Administrative Actions

An administrative action will be defined as an action which creates, updates, or deletes an administrative teleport resource. For example:

  • tctl rm/create/edit
  • tctl users add/rm/reset
  • Modifying a user, role, or auth connector from the WebUI

There are hundreds of actions which could qualify as administrative actions, but to restrict the scope of this feature, we will start with a "short" list of actions which modify the following administrative resources.

  • User management
    • Users
      • CreateUser, UpdateUser, UpsertUser, DeleteUser
    • Roles
      • CreateRole, UpdateRole, UpsertRoleV2, UpsertRole, DeleteRole
    • Trusted devices
      • CreateDevice, UpdateDevice, UpsertDevice, DeleteDevice, BulkCreateDevices, CreateDeviceEnrollToken, SyncInventory
    • User groups
      • CreateUserGroup, UpdateUserGroup, DeleteUserGroup, DeleteAllUserGroups
    • Account recovery
      • ChangeUserAuthentication, StartAccountRecovery, VerifyAccountRecovery, CompleteAccountRecovery, CreateAccountRecoveryCodes
  • Cluster configuration
    • Networking
      • SetClusterNetworkingConfig, ResetClusterNetworkingConfig
    • Session recording
      • SetSessionRecordingConfig, ResetSessionRecordingConfig
    • Auth preference
      • SetAuthPreference, ResetAuthPreference
    • Network restrictions
      • SetNetworkRestrictions, DeleteNetworkRestrictions
  • Access management
    • Auth connectors
      • UpsertOIDCConnector, DeleteOIDCConnector, CreateOIDCAuthRequest
      • UpsertSAMLConnector, DeleteSAMLConnector, CreateSAMLAuthRequest
      • UpsertGithubConnector, DeleteGithubConnector, CreateGithubAuthRequest
      • CreateSAMLIdPServiceProvider, UpdateSAMLIdPServiceProvider, DeleteSAMLIdPServiceProvider, DeleteAllSAMLIdPServiceProviders
    • Access requests
      • CreateAccessRequest, DeleteAccessRequest, SetAccessRequestState, SubmitAccessReview
    • Access lists
      • UpsertAccessList, UpsertAccessListWithMembers, DeleteAccessList, AccessRequestPromote
      • UpsertAccessListMember, DeleteAccessListMember, DeleteAllAccessListMembersForAccessList
      • CreateAccessListReview, DeleteAccessListReview
      • GetSuggestedAccessLists
    • Join Tokens
      • UpsertTokenV2, CreateTokenV2, GenerateToken, DeleteToken
      • http: deleteStaticTokens, setStaticTokens
    • Login Rules
      • UpsertLoginRule, CreateLoginRule, DeleteLoginRule
  • Certificates
    • CA management
      • UpsertCertAuthority, DeleteCertAuthority
      • http: rotateCertAuthority, rotateExternalCertAuthority
    • Host certs
      • GenerateHostCerts, GenerateHostCert
    • User certs
      • GenerateUserCerts
    • Web sessions
      • http: createWebSession, deleteWebSession
    • Bots
      • CreateBot, DeleteBot

Note: http endpoints in the list above are noted separately due to the additional work associated with these endpoints.

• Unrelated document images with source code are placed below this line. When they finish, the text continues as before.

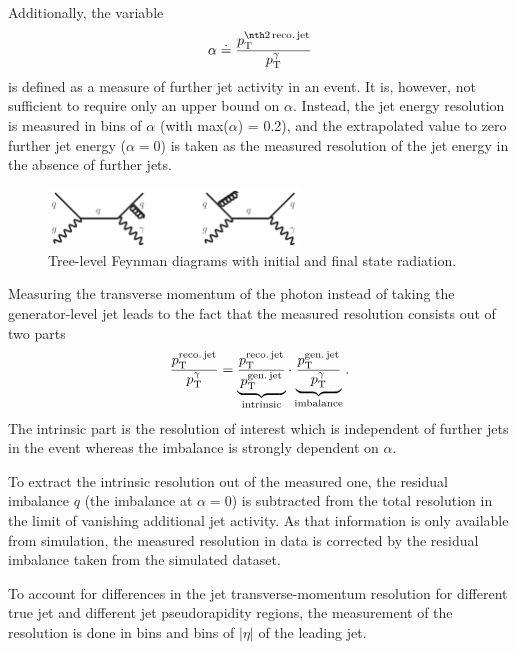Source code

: Additionally, the variable 
\begin{equation*}
\label{res:eq:alphaDef}
\alpha \doteq \frac{\ptsecondrecojet}{\ptgamma}
\end{equation*} 
is defined as a measure of further jet activity in an event. 
It is, however, not sufficient to require only an upper bound on $\alpha$. 
Instead, the jet energy resolution is measured in bins of $\alpha$ (with max($\alpha$) = 0.2), 
and the extrapolated value to zero further jet energy ($\alpha=0$) is taken as the measured resolution of the jet energy in the absence of further jets.
\begin{figure}[t]
  \centering
      \includegraphics[width=0.60\textwidth]{figures/resolution/generalApproach/FeynmanDiagramsWithRadiation.pdf}
  \caption{Tree-level Feynman diagrams with initial and final state radiation.}  
  \label{res:fig:FeynmanDiagramsWithRadiation}
\end{figure}

Measuring the transverse momentum of the photon instead of taking the generator-level jet \pt leads to the fact that the measured resolution consists out of two parts
\begin{equation*}\label{res:eq:splitting}
\frac{{p}_\mathrm{T}^{\text{reco.\,jet}}}{{p}_\mathrm{T}^{\gamma}} = \underbrace{\frac{{p}_\mathrm{T}^{\text{reco.\,jet}}}{{p}_\mathrm{T}^{\text{gen.\,jet}}}}_{\text{intrinsic}} \cdot \underbrace{\frac{{p}_\mathrm{T}^{\text{gen.\,jet}}}{{p}_\mathrm{T}^{\gamma}}}_{\text{imbalance}}.
\end{equation*}
The intrinsic part is the resolution of interest which is independent of further jets in the event whereas the imbalance is strongly dependent on $\alpha$.

To extract the intrinsic resolution out of the measured one, the residual imbalance $q$ (the imbalance at $\alpha = 0$) is subtracted from the total resolution in the 
limit of vanishing additional jet activity. 
As that information is only available from simulation, the measured resolution in data is corrected by the residual imbalance taken from the simulated dataset.

To account for differences in the jet transverse-momentum resolution for different true jet \pt and different jet pseudorapidity regions, the measurement of the resolution is done in \ptgamma bins and bins of $|\eta|$ of the leading jet.

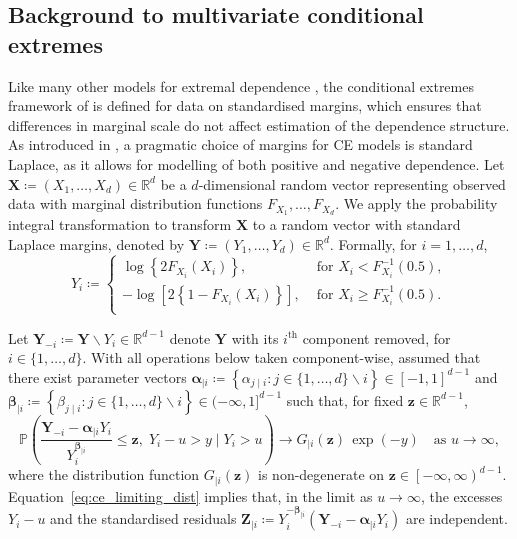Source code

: \documentclass[12pt,compact]{article}
\begin{document}
\subsection{Background to multivariate conditional extremes}
\label{subsec:ce_model}

Like many other models for extremal dependence \citep[see, e.g.,][]{Davison2015}, the conditional extremes framework of \citet{Heffernan2004} is defined for data on standardised margins, which ensures that differences in marginal scale do not affect estimation of the dependence structure.
As introduced in \citet{Keef2013}, a pragmatic choice of margins for CE models is standard Laplace, as it allows for modelling of both positive and negative dependence.
Let $\symbf{X} \coloneqq (X_1, \ldots, X_d) \in \mathbb{R}^d$ be a $d$-dimensional random vector representing observed data with marginal distribution functions $F_{X_1}, \ldots, F_{X_d}$.
We apply the probability integral transformation to transform $\symbf{X}$ to a random vector with standard Laplace margins, denoted by $\symbf{Y} \coloneqq (Y_1, \ldots, Y_d) \in \mathbb{R}^d$.
Formally, for $i = 1, \ldots, d$, 
\begin{equation}\label{eq:laplace}
  Y_i \coloneqq \begin{cases}
    \log\left\{2F_{X_i}(X_i)\right\}, &\text{ for } X_i < F_{X_i}^{-1}(0.5), \\
    -\log\left[2\left\{ 1 - F_{X_i}(X_i)\right\} \right], &\text{ for } X_i \ge F_{X_i}^{-1}(0.5). \\
  \end{cases}
\end{equation}

Let $\symbf{Y}_{-i} \coloneq \symbf{Y} \backslash Y_i \in \mathbb{R}^{d-1}$ denote $\symbf{Y}$ with its $i^{\text{th}}$ component removed, for $i \in \{1, \ldots, d\}$.
With all operations below taken component-wise, \citet{Heffernan2004} assumed that there exist parameter vectors $\symbf{\alpha}_{\mid i} \coloneqq \left\{\alpha_{j \mid i} : j\in\{1,\dots,d\}\backslash i \right\} \in [-1, 1]^{d-1}$ and $\symbf{\beta}_{\mid i} \coloneqq \left\{\beta_{j \mid i} : j\in\{1,\dots,d\}\backslash i \right\} \in (-\infty, 1]^{d-1}$ such that, for fixed $\symbf{z} \in \mathbb{R}^{d-1}$,
\begin{equation}\label{eq:ce_limiting_dist}
  \mathbb{P}\!\left(
  \frac{\symbf{Y}_{-i} - \symbf{\alpha}_{\mid i} Y_{i}}
  {Y_{i}^{\symbf{\beta}_{\mid i}}}
  \le \symbf{z},\; 
  Y_i - u > y \;\Big|\; Y_i > u
  \right)
  \longrightarrow
  G_{\mid i}(\symbf{z})\,\exp{(-y)}
  \quad\text{as } u \to \infty,
\end{equation}
where the distribution function $G_{\mid i}\left(\symbf{z}\right)$ is non-degenerate on $\symbf{z} \in \left[ -\infty, \infty \right)^{d-1}$.
Equation~\eqref{eq:ce_limiting_dist} implies that, in the limit as $u\to\infty$, the excesses $Y_i-u$ and the standardised residuals 
$\symbf{Z}_{\mid i} \coloneqq Y_i^{-\symbf{\beta}_{\mid i}}\left(\symbf{Y}_{-i} - \symbf{\alpha}_{\mid i} Y_{i}\right)$ are independent.
\end{document}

Here are some notable exclusions from the list which may be future admin action candidates:

  • Service management and registration
  • Session management
  • Trusted cluster management
  • Lock management
  • Cluster alerts
  • Cloud billing and other cloud specific endpoints

Here is a list of actions which are exempt from being admin actions now or in the future:

  • User actions that are authorized based on the user owning the resource. These requests will only require MFA when the authorization comes from the user's role permissions rather than the user's ownership. For example:
    • CreateAccessRequest, DeleteAccessRequest
    • CreateAuthenticateChallenge
    • ChangePassword, CreateResetPasswordToken
    • AddMFADeviceSync, DeleteMFADeviceSync
  • Actions which only require DefaultImplicitRole:
    • SubmitUsageEvent
  • Actions which are limited to built-in service roles.

Caveat

This list is too long to thoroughly dig into all of the details and exceptions in this RFD alone. Instead, we will add MFA to the listed (and unlisted) admin actions one at a time, grouping similar endpoints into separate Github PRs.

Within each PR, we can ensure that every usage of that endpoint is updated in a backwards compatible way across all Teleport clients (tsh, tctl, Teleport Connect, Teleport Web UI, Plugins and plugin guides).

Server configuration

MFA for admin actions will required on any cluster where Webauthn is the preferred MFA method. This includes clusters with cluster_auth_preference.second_factor set to on, optional, or webauthn where cluster_auth_preference.webauthn is also set.

Built-in Roles

Built-in roles will not require MFA to complete admin actions. For example:

  • Auth, Proxy, Node, and other service roles.
  • Admin role used by tctl directly on an Auth server.
  • Bot role used by MachineID to generate certificates.

Automated Use Cases

In order to support automated use cases such as the Teleport Terraform Provider or Access Request Plugins, we need to provide a way for non-interactive identities to bypass MFA for admin actions.

First, we will narrow the scope of what constitutes a non-interactive identity. A non-interactive identity is a set of certificates generated with impersonation by either the Bot or Admin built in role, which is done with MachineID or tctl auth sign on the Auth server respectively.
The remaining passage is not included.